====== TASK MATERIAL

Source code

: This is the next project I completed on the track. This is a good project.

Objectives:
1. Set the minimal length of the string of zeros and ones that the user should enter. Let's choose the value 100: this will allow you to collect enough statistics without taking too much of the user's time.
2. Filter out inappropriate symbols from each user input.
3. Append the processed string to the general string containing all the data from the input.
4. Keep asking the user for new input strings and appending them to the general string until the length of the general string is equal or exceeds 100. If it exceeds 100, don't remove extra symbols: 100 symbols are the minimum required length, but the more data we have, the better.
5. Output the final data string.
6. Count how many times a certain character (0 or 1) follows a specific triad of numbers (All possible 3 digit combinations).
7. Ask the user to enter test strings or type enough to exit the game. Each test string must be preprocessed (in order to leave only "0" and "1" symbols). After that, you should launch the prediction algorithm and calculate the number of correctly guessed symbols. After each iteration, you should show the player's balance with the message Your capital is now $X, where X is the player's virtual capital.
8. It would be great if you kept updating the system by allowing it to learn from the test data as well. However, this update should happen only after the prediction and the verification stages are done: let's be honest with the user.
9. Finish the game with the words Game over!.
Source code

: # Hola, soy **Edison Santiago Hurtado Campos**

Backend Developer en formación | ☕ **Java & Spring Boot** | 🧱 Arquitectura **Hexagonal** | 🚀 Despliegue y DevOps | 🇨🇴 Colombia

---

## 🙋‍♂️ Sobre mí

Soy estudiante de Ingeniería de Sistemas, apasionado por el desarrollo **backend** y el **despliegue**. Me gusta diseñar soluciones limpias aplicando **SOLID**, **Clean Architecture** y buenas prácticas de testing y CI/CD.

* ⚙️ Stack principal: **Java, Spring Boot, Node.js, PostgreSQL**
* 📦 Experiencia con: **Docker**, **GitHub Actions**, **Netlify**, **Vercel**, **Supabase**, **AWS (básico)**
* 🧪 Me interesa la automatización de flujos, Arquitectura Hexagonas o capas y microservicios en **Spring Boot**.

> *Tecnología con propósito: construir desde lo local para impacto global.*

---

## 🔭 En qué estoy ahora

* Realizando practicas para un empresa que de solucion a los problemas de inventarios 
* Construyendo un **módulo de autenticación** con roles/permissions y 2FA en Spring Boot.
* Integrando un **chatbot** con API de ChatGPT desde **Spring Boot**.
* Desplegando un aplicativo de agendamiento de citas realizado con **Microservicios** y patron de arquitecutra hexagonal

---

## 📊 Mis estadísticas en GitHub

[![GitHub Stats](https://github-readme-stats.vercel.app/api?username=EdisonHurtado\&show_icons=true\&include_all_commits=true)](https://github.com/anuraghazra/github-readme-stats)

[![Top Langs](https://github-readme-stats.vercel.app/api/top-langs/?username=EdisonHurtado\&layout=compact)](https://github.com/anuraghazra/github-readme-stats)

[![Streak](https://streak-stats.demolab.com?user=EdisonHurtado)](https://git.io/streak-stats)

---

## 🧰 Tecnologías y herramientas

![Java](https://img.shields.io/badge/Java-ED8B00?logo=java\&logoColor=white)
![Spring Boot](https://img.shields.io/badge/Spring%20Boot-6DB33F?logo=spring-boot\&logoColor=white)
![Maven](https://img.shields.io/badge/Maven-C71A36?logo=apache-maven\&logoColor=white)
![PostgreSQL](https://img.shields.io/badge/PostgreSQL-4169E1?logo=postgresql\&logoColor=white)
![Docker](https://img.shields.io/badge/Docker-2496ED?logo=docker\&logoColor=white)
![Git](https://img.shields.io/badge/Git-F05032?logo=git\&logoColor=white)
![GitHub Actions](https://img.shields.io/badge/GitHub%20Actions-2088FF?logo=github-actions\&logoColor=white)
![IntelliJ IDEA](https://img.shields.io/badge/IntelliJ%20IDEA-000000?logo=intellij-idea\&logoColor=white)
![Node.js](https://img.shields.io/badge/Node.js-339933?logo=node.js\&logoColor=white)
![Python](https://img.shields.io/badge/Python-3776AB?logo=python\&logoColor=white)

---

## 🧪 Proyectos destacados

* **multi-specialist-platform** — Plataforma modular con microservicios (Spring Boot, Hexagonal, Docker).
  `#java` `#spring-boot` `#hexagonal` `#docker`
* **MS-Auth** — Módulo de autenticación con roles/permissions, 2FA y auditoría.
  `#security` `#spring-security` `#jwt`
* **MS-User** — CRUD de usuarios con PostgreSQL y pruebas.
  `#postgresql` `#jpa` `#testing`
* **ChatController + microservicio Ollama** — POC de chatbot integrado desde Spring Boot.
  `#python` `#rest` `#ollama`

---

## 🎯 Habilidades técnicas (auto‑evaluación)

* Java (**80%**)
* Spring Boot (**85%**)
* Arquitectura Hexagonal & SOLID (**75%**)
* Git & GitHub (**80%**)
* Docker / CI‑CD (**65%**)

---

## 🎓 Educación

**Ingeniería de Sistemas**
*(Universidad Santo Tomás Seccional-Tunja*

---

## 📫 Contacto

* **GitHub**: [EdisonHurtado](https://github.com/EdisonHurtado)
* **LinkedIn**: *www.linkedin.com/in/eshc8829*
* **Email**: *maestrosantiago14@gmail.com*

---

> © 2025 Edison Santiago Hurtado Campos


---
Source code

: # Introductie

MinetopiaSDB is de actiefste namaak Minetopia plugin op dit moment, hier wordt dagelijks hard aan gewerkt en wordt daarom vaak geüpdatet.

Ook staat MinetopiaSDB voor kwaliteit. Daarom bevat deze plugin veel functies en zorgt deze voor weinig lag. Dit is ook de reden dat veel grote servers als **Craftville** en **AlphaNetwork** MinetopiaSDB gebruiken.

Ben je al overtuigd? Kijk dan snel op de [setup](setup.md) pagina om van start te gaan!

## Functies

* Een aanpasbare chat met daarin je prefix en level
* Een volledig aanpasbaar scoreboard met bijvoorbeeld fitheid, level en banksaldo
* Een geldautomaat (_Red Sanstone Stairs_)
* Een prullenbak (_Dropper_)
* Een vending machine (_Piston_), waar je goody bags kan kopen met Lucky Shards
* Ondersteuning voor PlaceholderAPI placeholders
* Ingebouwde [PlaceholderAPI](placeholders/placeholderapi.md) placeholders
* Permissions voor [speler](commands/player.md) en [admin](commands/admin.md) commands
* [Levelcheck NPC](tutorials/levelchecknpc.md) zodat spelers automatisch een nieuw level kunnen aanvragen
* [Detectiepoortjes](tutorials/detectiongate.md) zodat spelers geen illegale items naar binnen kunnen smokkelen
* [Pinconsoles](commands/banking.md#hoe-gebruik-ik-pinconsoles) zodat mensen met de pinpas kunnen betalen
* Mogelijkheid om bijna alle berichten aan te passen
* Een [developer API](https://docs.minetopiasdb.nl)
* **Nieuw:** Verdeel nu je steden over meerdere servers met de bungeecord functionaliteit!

============

• WHAT IS EXPECTED: Number of lines above holding "anuraghazra"? Give that number alone.

• RESPONSE BELOW: 2